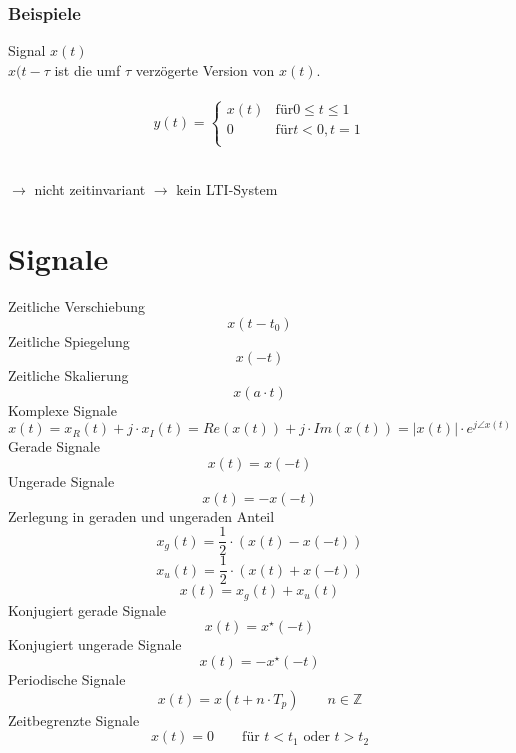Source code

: \documentclass[a4paper, 10pt, fleqn]{article}
\begin{document}
\subsubsection{Beispiele}
Signal $x(t)$ \\
$x(t - \tau$ ist die umf $\tau$ verzögerte Version von $x(t)$. \\\\
\[
    y(t) = \left\{
    \begin{array}{lll}
        x(t) & \text{für} 0 \leq t \leq 1 \\
        0    & \text{für} t < 0, t = 1 \\
    \end{array}
    \right.
\]
\\
$\to$ nicht zeitinvariant $\to$ kein LTI-System

\section{Signale}
Zeitliche Verschiebung
\[ x(t - t_0) \]
Zeitliche Spiegelung
\[ x(-t) \]
Zeitliche Skalierung
\[ x(a \cdot t) \]
Komplexe Signale
\[ x(t) = x_R(t) + j \cdot x_I(t) = Re(x(t)) + j \cdot Im(x(t)) = |x(t)| \cdot e^{j \angle x(t)} \]
Gerade Signale
\[ x(t) = x(-t) \]
Ungerade Signale
\[ x(t) = -x(-t) \]
Zerlegung in geraden und ungeraden Anteil
\[ x_g(t) = \frac{1}{2} \cdot \left(x(t) - x(-t)\right) \]
\[ x_u(t) = \frac{1}{2} \cdot \left(x(t) + x(-t)\right) \]
\[ x(t) = x_g(t) + x_u(t) \]
Konjugiert gerade Signale
\[ x(t) = x^{\star}(-t) \]
Konjugiert ungerade Signale
\[ x(t) = -x^{\star}(-t) \]
Periodische Signale
\[ x(t) = x(t + n \cdot T_p) \qquad n \in \mathbb{Z} \]
Zeitbegrenzte Signale
\[ x(t) = 0 \qquad \text{für $t < t_1$ oder $t > t_2$} \]
\end{document}
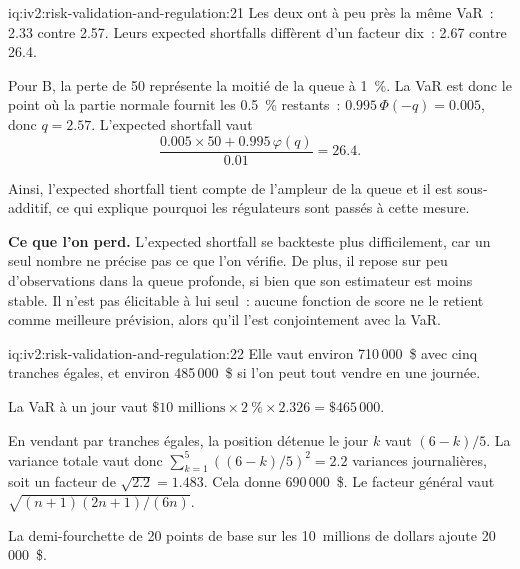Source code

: \begin{solution}{iq:iv2:risk-validation-and-regulation:21}
Les deux ont à peu près la même VaR~: 2.33 contre 2.57. Leurs expected shortfalls diffèrent d'un facteur dix~: 2.67 contre 26.4.

Pour B, la perte de 50 représente la moitié de la queue à 1~\%. La VaR est donc le point où la partie normale fournit les 0.5~\% restants~: $0.995\,\Phi(-q) = 0.005$, donc $q = 2.57$. L'expected shortfall vaut
\[
\frac{0.005 \times 50 + 0.995\,\varphi(q)}{0.01} = 26.4.
\]

Ainsi, l'expected shortfall tient compte de l'ampleur de la queue et il est sous-additif, ce qui explique pourquoi les régulateurs sont passés à cette mesure.

\textbf{Ce que l'on perd.} L'expected shortfall se backteste plus difficilement, car un seul nombre ne précise pas ce que l'on vérifie. De plus, il repose sur peu d'observations dans la queue profonde, si bien que son estimateur est moins stable. Il n'est pas élicitable à lui seul~: aucune fonction de score ne le retient comme meilleure prévision, alors qu'il l'est conjointement avec la VaR.

\end{solution}

\begin{solution}{iq:iv2:risk-validation-and-regulation:22}
Elle vaut environ 710\,000~\$ avec cinq tranches égales, et environ 485\,000~\$ si l'on peut tout vendre en une journée.

La VaR à un jour vaut $\$10 \text{ millions} \times 2~\% \times 2.326 = \$465\,000$.

En vendant par tranches égales, la position détenue le jour $k$ vaut $(6 - k)/5$. La variance totale vaut donc $\sum_{k=1}^{5}((6 - k)/5)^2 = 2.2$ variances journalières, soit un facteur de $\sqrt{2.2} = 1.483$. Cela donne 690\,000~\$. Le facteur général vaut $\sqrt{(n + 1)(2n + 1)/(6n)}$.

La demi-fourchette de 20 points de base sur les 10~millions de dollars ajoute 20\,000~\$.

\end{solution}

▶ WORK TASK: Since the pictures don't belong in the copy, copy only the rest of the entries above exactly.

▶ RESPONSE TO THE TASK:
Source code

: \documentclass[a4paper, 10pt, fleqn]{article}
\begin{document}
\subsubsection{Beispiele}
Signal $x(t)$ \\
$x(t - \tau$ ist die umf $\tau$ verzögerte Version von $x(t)$. \\\\
\[
    y(t) = \left\{
    \begin{array}{lll}
        x(t) & \text{für} 0 \leq t \leq 1 \\
        0    & \text{für} t < 0, t = 1 \\
    \end{array}
    \right.
\]
\\
$\to$ nicht zeitinvariant $\to$ kein LTI-System

\section{Signale}
Zeitliche Verschiebung
\[ x(t - t_0) \]
Zeitliche Spiegelung
\[ x(-t) \]
Zeitliche Skalierung
\[ x(a \cdot t) \]
Komplexe Signale
\[ x(t) = x_R(t) + j \cdot x_I(t) = Re(x(t)) + j \cdot Im(x(t)) = |x(t)| \cdot e^{j \angle x(t)} \]
Gerade Signale
\[ x(t) = x(-t) \]
Ungerade Signale
\[ x(t) = -x(-t) \]
Zerlegung in geraden und ungeraden Anteil
\[ x_g(t) = \frac{1}{2} \cdot \left(x(t) - x(-t)\right) \]
\[ x_u(t) = \frac{1}{2} \cdot \left(x(t) + x(-t)\right) \]
\[ x(t) = x_g(t) + x_u(t) \]
Konjugiert gerade Signale
\[ x(t) = x^{\star}(-t) \]
Konjugiert ungerade Signale
\[ x(t) = -x^{\star}(-t) \]
Periodische Signale
\[ x(t) = x(t + n \cdot T_p) \qquad n \in \mathbb{Z} \]
Zeitbegrenzte Signale
\[ x(t) = 0 \qquad \text{für $t < t_1$ oder $t > t_2$} \]
\end{document}
Source code

: \begin{solution}{iq:iv2:risk-validation-and-regulation:21}
Les deux ont à peu près la même VaR~: 2.33 contre 2.57. Leurs expected shortfalls diffèrent d'un facteur dix~: 2.67 contre 26.4.

Pour B, la perte de 50 représente la moitié de la queue à 1~\%. La VaR est donc le point où la partie normale fournit les 0.5~\% restants~: $0.995\,\Phi(-q) = 0.005$, donc $q = 2.57$. L'expected shortfall vaut
\[
\frac{0.005 \times 50 + 0.995\,\varphi(q)}{0.01} = 26.4.
\]

Ainsi, l'expected shortfall tient compte de l'ampleur de la queue et il est sous-additif, ce qui explique pourquoi les régulateurs sont passés à cette mesure.

\textbf{Ce que l'on perd.} L'expected shortfall se backteste plus difficilement, car un seul nombre ne précise pas ce que l'on vérifie. De plus, il repose sur peu d'observations dans la queue profonde, si bien que son estimateur est moins stable. Il n'est pas élicitable à lui seul~: aucune fonction de score ne le retient comme meilleure prévision, alors qu'il l'est conjointement avec la VaR.

\end{solution}

\begin{solution}{iq:iv2:risk-validation-and-regulation:22}
Elle vaut environ 710\,000~\$ avec cinq tranches égales, et environ 485\,000~\$ si l'on peut tout vendre en une journée.

La VaR à un jour vaut $\$10 \text{ millions} \times 2~\% \times 2.326 = \$465\,000$.

En vendant par tranches égales, la position détenue le jour $k$ vaut $(6 - k)/5$. La variance totale vaut donc $\sum_{k=1}^{5}((6 - k)/5)^2 = 2.2$ variances journalières, soit un facteur de $\sqrt{2.2} = 1.483$. Cela donne 690\,000~\$. Le facteur général vaut $\sqrt{(n + 1)(2n + 1)/(6n)}$.

La demi-fourchette de 20 points de base sur les 10~millions de dollars ajoute 20\,000~\$.

\end{solution}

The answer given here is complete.